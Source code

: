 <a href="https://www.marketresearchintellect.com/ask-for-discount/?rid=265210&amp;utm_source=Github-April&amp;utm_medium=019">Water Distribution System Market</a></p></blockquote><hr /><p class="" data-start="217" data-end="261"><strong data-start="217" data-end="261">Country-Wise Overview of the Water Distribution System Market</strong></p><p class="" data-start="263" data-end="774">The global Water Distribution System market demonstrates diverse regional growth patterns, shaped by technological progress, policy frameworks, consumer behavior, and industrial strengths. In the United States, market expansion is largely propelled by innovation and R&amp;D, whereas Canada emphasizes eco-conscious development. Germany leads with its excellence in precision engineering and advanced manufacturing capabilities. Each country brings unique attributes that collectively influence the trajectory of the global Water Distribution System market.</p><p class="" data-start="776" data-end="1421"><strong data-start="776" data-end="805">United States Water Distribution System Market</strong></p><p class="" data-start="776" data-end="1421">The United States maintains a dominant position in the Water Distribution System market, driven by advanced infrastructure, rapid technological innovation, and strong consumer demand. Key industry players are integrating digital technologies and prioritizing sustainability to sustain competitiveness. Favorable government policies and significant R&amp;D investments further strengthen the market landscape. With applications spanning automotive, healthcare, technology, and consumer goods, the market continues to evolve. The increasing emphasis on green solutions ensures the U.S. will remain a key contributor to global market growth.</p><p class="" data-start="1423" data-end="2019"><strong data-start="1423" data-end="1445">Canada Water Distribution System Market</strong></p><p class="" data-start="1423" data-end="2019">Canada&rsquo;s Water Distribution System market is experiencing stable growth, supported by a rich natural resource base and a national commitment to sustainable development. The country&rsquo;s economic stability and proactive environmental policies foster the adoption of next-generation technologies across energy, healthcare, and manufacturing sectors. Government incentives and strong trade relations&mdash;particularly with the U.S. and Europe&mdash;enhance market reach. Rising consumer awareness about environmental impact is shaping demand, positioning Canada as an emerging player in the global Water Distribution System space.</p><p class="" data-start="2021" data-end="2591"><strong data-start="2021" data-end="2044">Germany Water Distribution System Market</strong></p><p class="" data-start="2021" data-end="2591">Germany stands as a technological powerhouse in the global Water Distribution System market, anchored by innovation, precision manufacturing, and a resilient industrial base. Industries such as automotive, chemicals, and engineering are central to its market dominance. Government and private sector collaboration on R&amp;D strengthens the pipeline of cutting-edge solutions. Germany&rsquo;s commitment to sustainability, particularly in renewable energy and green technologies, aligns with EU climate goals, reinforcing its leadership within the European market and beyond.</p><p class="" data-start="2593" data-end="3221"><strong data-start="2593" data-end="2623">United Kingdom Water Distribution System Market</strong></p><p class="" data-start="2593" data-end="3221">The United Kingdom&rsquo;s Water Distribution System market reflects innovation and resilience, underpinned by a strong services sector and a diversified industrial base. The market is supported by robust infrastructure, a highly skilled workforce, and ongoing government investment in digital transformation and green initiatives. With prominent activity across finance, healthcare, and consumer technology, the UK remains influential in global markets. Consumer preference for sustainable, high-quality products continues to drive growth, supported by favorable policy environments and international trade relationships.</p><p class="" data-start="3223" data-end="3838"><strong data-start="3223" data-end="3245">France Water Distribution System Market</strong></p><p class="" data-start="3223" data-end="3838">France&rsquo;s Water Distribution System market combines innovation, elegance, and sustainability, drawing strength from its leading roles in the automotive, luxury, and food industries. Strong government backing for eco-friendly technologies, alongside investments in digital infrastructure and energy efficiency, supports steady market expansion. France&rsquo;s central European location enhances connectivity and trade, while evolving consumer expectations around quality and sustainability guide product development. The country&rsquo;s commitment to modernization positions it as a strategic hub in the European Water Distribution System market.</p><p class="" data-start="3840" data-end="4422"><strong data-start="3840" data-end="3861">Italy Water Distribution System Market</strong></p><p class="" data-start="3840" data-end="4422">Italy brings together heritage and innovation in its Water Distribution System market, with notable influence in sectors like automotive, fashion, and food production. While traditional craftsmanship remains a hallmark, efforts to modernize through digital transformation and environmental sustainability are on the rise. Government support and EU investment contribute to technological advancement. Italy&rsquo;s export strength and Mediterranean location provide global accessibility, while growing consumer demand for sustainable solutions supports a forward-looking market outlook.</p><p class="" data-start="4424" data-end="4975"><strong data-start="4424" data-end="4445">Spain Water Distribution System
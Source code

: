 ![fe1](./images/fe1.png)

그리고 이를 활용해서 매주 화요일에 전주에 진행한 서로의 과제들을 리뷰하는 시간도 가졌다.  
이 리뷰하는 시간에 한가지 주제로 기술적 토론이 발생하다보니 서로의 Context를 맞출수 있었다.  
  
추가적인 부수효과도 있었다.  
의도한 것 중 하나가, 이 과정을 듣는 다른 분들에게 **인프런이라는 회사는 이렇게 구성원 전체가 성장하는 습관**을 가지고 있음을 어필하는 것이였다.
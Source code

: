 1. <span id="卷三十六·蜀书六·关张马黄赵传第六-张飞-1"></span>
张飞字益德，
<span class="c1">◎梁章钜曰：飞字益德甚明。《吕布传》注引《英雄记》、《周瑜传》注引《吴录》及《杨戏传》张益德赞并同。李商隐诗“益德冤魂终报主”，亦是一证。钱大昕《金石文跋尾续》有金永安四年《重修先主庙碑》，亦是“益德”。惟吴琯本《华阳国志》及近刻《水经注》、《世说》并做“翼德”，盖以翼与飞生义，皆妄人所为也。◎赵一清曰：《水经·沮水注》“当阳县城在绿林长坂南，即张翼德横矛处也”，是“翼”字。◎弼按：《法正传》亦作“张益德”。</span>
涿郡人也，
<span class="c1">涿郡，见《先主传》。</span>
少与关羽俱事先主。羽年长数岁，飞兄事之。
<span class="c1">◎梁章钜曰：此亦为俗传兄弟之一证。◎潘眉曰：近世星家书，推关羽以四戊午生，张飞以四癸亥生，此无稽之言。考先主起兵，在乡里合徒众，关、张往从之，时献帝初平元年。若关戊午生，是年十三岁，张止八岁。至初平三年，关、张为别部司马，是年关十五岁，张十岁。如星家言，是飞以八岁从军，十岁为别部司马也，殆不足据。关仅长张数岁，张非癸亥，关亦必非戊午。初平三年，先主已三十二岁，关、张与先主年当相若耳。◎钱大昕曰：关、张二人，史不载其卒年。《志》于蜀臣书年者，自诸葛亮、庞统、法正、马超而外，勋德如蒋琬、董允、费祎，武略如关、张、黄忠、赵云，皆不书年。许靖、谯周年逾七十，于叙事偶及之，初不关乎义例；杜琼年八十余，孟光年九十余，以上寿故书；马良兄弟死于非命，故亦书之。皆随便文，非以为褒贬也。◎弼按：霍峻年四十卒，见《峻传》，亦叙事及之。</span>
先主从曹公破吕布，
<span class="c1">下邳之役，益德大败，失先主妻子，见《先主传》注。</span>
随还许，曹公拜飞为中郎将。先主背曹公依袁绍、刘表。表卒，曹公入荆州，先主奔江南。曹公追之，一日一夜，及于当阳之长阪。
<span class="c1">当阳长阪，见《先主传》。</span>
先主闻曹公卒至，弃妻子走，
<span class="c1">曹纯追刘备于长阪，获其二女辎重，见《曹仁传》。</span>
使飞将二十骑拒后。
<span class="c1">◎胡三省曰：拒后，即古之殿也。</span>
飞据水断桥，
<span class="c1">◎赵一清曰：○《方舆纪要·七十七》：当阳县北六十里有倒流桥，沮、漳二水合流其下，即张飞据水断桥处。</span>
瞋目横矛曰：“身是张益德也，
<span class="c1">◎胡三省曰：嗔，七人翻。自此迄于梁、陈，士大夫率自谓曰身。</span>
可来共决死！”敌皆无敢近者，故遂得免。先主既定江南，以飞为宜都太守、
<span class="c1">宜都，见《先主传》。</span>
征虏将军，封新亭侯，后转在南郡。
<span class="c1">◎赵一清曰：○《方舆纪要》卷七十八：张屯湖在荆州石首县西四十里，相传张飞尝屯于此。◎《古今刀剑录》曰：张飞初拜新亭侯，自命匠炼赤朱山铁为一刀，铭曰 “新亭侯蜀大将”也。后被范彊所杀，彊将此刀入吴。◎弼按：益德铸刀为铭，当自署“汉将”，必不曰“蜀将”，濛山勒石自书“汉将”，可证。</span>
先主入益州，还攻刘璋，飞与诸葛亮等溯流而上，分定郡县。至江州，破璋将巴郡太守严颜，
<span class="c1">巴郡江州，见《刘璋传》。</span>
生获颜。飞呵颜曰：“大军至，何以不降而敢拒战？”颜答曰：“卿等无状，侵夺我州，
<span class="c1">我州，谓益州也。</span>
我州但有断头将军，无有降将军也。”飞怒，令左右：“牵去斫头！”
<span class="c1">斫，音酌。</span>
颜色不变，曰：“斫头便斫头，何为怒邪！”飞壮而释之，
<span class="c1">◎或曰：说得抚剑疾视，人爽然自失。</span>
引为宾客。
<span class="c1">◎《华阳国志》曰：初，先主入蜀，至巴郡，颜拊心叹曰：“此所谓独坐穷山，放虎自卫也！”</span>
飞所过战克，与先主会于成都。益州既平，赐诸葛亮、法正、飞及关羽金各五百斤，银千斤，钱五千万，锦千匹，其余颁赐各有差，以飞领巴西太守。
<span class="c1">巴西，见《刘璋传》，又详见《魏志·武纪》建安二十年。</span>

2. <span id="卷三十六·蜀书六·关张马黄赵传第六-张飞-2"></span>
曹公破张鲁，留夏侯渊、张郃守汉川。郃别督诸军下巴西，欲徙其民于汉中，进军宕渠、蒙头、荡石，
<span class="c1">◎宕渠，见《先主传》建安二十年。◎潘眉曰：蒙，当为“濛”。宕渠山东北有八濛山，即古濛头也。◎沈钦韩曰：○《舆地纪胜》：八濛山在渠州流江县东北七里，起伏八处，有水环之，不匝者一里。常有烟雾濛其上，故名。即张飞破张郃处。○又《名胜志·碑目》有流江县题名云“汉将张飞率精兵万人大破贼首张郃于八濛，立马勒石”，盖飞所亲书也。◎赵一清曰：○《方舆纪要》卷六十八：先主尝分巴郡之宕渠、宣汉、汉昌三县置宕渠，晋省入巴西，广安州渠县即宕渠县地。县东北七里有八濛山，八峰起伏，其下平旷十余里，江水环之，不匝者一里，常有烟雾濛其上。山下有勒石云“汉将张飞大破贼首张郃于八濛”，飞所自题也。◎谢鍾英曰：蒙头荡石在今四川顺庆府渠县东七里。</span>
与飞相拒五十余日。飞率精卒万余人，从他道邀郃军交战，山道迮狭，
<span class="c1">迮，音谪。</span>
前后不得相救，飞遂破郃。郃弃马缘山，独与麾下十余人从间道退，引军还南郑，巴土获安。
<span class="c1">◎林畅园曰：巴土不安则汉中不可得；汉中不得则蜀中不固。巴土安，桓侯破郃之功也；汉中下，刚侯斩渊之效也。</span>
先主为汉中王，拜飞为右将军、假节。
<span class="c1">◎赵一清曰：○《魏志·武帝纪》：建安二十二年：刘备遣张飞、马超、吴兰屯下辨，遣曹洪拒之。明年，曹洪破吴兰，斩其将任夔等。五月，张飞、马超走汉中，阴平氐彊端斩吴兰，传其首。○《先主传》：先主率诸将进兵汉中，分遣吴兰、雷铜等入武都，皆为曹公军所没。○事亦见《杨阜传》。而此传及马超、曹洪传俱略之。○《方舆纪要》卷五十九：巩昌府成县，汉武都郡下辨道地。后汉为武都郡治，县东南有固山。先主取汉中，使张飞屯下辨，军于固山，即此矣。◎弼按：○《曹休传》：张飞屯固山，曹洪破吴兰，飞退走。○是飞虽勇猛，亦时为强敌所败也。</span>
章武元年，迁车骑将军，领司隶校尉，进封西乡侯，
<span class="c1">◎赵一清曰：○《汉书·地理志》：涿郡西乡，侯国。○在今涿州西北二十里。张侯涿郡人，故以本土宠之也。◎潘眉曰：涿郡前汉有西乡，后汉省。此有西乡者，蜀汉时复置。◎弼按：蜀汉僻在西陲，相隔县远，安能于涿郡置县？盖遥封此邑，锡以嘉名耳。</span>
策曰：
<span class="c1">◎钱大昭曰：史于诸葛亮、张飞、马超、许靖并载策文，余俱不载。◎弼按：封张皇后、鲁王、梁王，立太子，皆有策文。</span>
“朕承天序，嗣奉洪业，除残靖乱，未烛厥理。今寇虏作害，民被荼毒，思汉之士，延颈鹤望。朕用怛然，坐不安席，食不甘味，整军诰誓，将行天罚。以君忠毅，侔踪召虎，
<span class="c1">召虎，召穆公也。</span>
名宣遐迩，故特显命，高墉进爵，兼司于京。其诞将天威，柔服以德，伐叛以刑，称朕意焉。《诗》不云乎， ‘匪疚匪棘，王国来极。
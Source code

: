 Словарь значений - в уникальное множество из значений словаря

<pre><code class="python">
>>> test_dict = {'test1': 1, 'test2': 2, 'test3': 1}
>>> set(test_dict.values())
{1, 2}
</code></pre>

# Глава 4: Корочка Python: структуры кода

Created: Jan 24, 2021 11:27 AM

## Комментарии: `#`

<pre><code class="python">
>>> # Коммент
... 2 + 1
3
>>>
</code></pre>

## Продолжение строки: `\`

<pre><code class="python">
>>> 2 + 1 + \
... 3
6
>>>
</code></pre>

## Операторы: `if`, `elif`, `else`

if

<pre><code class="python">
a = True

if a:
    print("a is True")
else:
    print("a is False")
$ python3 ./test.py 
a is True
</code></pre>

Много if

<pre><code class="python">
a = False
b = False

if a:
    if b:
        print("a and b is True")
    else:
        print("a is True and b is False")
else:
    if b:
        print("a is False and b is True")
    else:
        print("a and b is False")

------------

- **PROBLEM DESCRIPTION**
Copy each line above containing the string "关张马黄赵传第六".

- **RESULT**
: 1. <span id="卷三十六·蜀书六·关张马黄赵传第六-张飞-1"></span>
2. <span id="卷三十六·蜀书六·关张马黄赵传第六-张飞-2"></span>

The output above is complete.